Тухачевский получил большие возможности для реализации своих планов, однако неприязнь со стороны нового наркома по военным и морским делам затрудняла его деятельность как начальника Штаба РККА. В вышедшей в 1926 году работе „Вопросы современной стратегии“ Михаил Николаевич важнейшей задачей назвал задачу „военизации“ страны, полагая, что централизованное планирование позволяет в СССР „выжать больший процент военной продукции“, чем в капиталистических странах, и добиться того, чтобы экономика не была разрушена необходимостью перехода на военные рельсы. Тухачевский заметил: „Маневрировать всеми ресурсами страны никто еще не умеет, а этот маневр наши работники должны знать так же хорошо, как они знают полевое вождение войск“. Фактически, в полном соответствии с линией Сталина и большинства Политбюро, он выступал за милитаризацию страны в мирное время и подчинение всей экономики нуждам обороны страны, практической мобилизации промышленности еще до начала боевых действий. Именно в те годы зародился монстр советского ВПК, который и сегодня давит на экономику России громадной скрытой безработицей и омертвевшими капиталовложениями. Начиналось же это во второй половине 20-х, с принятием XIV партсъездом курса на ускоренную индустриализацию (разумеется, в съездовских резолюциях прямо не говорилось о ее преимущественно военных целях).
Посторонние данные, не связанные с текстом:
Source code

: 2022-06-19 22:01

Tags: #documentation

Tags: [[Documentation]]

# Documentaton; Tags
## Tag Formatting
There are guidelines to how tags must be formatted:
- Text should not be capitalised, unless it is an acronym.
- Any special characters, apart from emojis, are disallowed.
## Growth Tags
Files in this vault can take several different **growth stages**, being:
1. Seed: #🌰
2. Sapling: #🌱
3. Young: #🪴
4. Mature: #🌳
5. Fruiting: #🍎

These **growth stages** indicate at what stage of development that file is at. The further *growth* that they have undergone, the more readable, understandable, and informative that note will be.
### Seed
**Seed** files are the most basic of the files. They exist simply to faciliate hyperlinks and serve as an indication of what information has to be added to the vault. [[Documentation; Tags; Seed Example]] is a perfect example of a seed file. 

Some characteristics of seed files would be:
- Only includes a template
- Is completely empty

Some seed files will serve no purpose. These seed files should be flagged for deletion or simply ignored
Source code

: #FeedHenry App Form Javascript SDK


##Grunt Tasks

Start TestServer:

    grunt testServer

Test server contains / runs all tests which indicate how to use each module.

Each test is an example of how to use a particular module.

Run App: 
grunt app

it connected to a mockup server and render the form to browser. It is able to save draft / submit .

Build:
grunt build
Тухачевский особо подчеркивал, что курс XIV съезда направлен на подъем военного потенциала страны, но предупреждал, что не стоит „принимать будущие достижения нашего социалистического строительства за реальные достижения сегодняшнего дня“. И одновременно призывал „предугадывать будущее“, что сам сплошь и рядом пытался делать в своих статьях и выступлениях.